Biomassenutzung im Kreis Bergstraße ausbaufähig.
Landesregierung veröffentlicht Potenzialstudie für Hessen
Vor interessierten Parteifreunden im Kreis Bergstrasse erläuterte der Landtagsabgeordnete Peter Stephan die Ergebnisse der Biomasse-Potenzialstudie für Hessen. Diese Studie gibt wertvolle Hinweise zur Weiterentwicklung der Bioenergie.
Bis zum Jahre 2020 sollen rund 20 % des Energieverbrauchs in Hessen aus erneuerbaren Quellenerzeugt werden. Dazu soll die Biomasse rund 45 % beitragen. Zu den Energieträgern zählen dabei insbesondere Holz und Energiepflanzen, aber auch Abfälle und andere Reststoffe.

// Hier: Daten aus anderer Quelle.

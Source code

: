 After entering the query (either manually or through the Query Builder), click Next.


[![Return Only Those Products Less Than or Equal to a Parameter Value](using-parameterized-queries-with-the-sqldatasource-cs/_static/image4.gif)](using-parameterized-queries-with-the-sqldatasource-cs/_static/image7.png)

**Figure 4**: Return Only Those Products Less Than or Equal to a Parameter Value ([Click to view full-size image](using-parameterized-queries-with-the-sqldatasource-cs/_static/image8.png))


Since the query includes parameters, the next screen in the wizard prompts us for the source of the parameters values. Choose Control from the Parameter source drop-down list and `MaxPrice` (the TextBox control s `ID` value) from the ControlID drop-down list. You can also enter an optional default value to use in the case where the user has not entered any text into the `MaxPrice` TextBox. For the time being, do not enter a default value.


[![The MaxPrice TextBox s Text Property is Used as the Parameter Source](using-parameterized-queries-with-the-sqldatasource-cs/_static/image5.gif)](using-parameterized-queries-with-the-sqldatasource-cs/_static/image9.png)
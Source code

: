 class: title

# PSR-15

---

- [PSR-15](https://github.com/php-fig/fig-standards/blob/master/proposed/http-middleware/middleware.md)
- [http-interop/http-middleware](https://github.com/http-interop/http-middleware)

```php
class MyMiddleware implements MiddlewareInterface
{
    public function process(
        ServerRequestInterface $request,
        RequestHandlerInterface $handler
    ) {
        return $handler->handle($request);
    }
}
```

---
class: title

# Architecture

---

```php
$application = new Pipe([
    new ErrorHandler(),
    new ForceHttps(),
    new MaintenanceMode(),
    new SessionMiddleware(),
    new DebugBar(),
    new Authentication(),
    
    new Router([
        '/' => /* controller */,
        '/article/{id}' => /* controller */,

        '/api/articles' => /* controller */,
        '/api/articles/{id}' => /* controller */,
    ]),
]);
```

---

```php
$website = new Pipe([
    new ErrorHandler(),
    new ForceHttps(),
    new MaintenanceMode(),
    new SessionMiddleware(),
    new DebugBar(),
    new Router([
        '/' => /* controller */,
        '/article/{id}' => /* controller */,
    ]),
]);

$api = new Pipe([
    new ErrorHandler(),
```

Neben den Potenzialen wird auch der derzeitige Stand der Bioenergieerzeugung in Hessen dargestellt.
In ihrem Basisteil weist die Studie daher auch eine Rangfolge der Landkreise bei der Nutzung der regenerativen Energien auf.
Dabei nimmt der Kreis Bergstraße bei Bioenergie in der Rangfolge der 26 Landkreise und kreisfreien Städte derzeit Platz 18 ein. In der Summe werden im Kreis Bergstraße 215 Gigawattstunden pro Jahr regenerative Energien aus biogenem Material erzeugt, in Gesamthessen sind es rund 7.000 Gigawattstunden.
Bei der Erzeugung von Strom aus Wasserkraftanlagen liegt der Kreis Bergstraße dank der Staustufen in Neckarsteinach und Hirschhorn auf mit 8,9 Megawatt Platz zwei in der Reihenfolge der Landkreise, bei Photovoltaik ist es Platz 13. Bei der Nutzung der Solarthermie ist es Platz 7 und bei Nutzung der Geothermie ergibt sich Platz 6.
Aus dieser Rangfolge ergibt sich für den Kreis Bergstraße insgesamt der 16 Platz unter den 26 hessischen Landkreisen und kreisfreien Städten bzgl. der Erzeugung regenerativen Energien.
Die Studie, die im Internet unter der Adresse:
www. biomasse-hessen.de zu finden ist,
zeigt weiterhin auf, dass im Kreis Bergstraße derzeit drei Biogasanlagen betrieben werden, es gibt vier Blockheizkraftwerke, die mit Pflanzenöl betrieben werden, ein Holzheizkraftwerk, bei dem sowohl Wärme als auch Strom erzeugt wird, sowie 25 Holzheizkraftwerke.
An insgesamt 6 Staustufen an Bächen und Flüssen wird Energie durch Wasserkraft erzeugt, eine Anlage gewinnt Deponiegas und in fünf Anlagen im Kreis Bergstraße wird Gas aus Kläranlagen aufbereitet und energetisch genutzt.
Bei der Nutzung der Photovoltaik liegt die Stadt Bürstadt mit weitem Abstand vor den anderen Riedgemeinden, während Photovoltaik in den Odenwaldgemeinden weniger verbreitet ist.
Insgesamt kommt die Studie zu dem Ergebnis, dass im Kreis Bergstraße derzeit 215 Gigawattstunden pro Jahr an regenerativen Energien auf der Basis von biogenen Materialien erzeugt wird. Das noch auszuschöpfende Potential liegt bei 165 Gigawattstunden. Also ist eine Steigerung um 75 % möglich. Diese Steigerung liegt über dem Steigerungswert für Bioenergie in Hessen, der bis zum Jahre 2020 mit 58% erwartet wird.
Als Resümee dieser Studie hält der Landtagsabgeordnete Peter Stephan, der auch Sprecher der CDU Fraktion im Hessischen Landtag für die Themenbereiche Umwelt und Energie ist, fest, dass enorme Ausbaupotentiale im Bereich der Bioenergie bestehen.
Diese zu nutzen ist insbesondere wichtig, weil sich im Kreis Bergstraße nicht alle Flächen zum Aufbau von Windrädern eignen. Gerade aber der Odenwaldteil des Kreises Bergstraße kann wesentlich durch seinen Holzreichtum und seine landwirtschaftlichen Betriebe einen Beitrag zur regenerativen Energieerzeugung leisten. Damit wird auch den Landwirten und den Forstwirten ein wichtiges Zusatzeinkommen ermöglicht. Zudem kann sehr viel Grünschnittabfall einer energetischen Verwendung zugeführt werden.
Alle öffentlichen Stellen und Interessenten wird die Biomasse- Potenzialstudie zur Lektüre und zum nachfolgenden Handeln empfohlen, so Stephan.